**WHAT TO PRODUCE**
Beginning with the first line, retype exactly the records below up to and including the line with "## Titanfall 2 Modding"; pictures do not belong in the copy.

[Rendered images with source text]
——

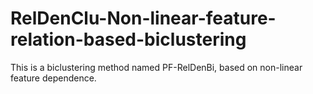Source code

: # RelDenClu-Non-linear-feature-relation-based-biclustering
This is a biclustering method named PF-RelDenBi, based on non-linear feature dependence. 
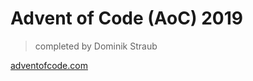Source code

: # Advent of Code (AoC) 2019
> completed by Dominik Straub

[adventofcode.com](https://adventofcode.com)
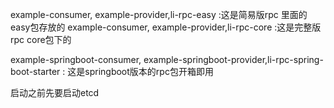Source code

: example-consumer, example-provider,li-rpc-easy :这是简易版rpc 里面的easy包存放的
example-consumer, example-provider,li-rpc-core :这是完整版rpc core包下的

example-springboot-consumer, example-springboot-provider,li-rpc-spring-boot-starter :
这是springboot版本的rpc包开箱即用

启动之前先要启动etcd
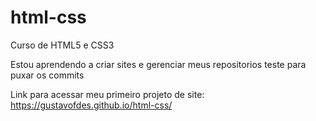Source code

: # html-css
 Curso de HTML5 e CSS3

 Estou aprendendo a criar sites e gerenciar meus repositorios
 teste para puxar os commits

 Link para acessar meu primeiro projeto de site: <a href = "https://gustavofdes.github.io/html-css/">https://gustavofdes.github.io/html-css/</a>
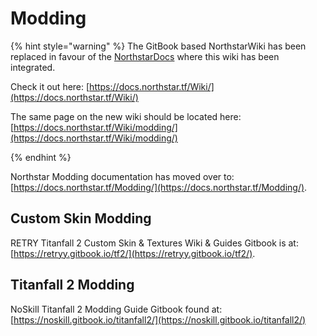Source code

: # Modding

{% hint style="warning" %}
The GitBook based NorthstarWiki has been replaced in favour of the [NorthstarDocs](https://docs.northstar.tf/) where this wiki has been integrated.

Check it out here: [https://docs.northstar.tf/Wiki/](https://docs.northstar.tf/Wiki/)

The same page on the new wiki should be located here: [https://docs.northstar.tf/Wiki/modding/](https://docs.northstar.tf/Wiki/modding/)

{% endhint %}

Northstar Modding documentation has moved over to: [https://docs.northstar.tf/Modding/](https://docs.northstar.tf/Modding/).

## Custom Skin Modding

RETRY Titanfall 2 Custom Skin & Textures Wiki & Guides Gitbook is at: [https://retryy.gitbook.io/tf2/](https://retryy.gitbook.io/tf2/).

## Titanfall 2 Modding

NoSkill Titanfall 2 Modding Guide Gitbook found at: [https://noskill.gitbook.io/titanfall2/](https://noskill.gitbook.io/titanfall2/)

——

**ANSWER BOX**
Source code

: # RelDenClu-Non-linear-feature-relation-based-biclustering
This is a biclustering method named PF-RelDenBi, based on non-linear feature dependence. 
Source code

: # Advent of Code (AoC) 2019
> completed by Dominik Straub

[adventofcode.com](https://adventofcode.com)
Source code

: example-consumer, example-provider,li-rpc-easy :这是简易版rpc 里面的easy包存放的
example-consumer, example-provider,li-rpc-core :这是完整版rpc core包下的

example-springboot-consumer, example-springboot-provider,li-rpc-spring-boot-starter :
这是springboot版本的rpc包开箱即用

启动之前先要启动etcd
Source code

: # html-css
 Curso de HTML5 e CSS3

 Estou aprendendo a criar sites e gerenciar meus repositorios
 teste para puxar os commits

 Link para acessar meu primeiro projeto de site: <a href = "https://gustavofdes.github.io/html-css/">https://gustavofdes.github.io/html-css/</a>
Source code

: # Modding

{% hint style="warning" %}
The GitBook based NorthstarWiki has been replaced in favour of the [NorthstarDocs](https://docs.northstar.tf/) where this wiki has been integrated.

Check it out here: [https://docs.northstar.tf/Wiki/](https://docs.northstar.tf/Wiki/)

The same page on the new wiki should be located here: [https://docs.northstar.tf/Wiki/modding/](https://docs.northstar.tf/Wiki/modding/)

{% endhint %}

Northstar Modding documentation has moved over to: [https://docs.northstar.tf/Modding/](https://docs.northstar.tf/Modding/).

## Custom Skin Modding

RETRY Titanfall 2 Custom Skin & Textures Wiki & Guides Gitbook is at: [https://retryy.gitbook.io/tf2/](https://retryy.gitbook.io/tf2/).

## Titanfall 2 Modding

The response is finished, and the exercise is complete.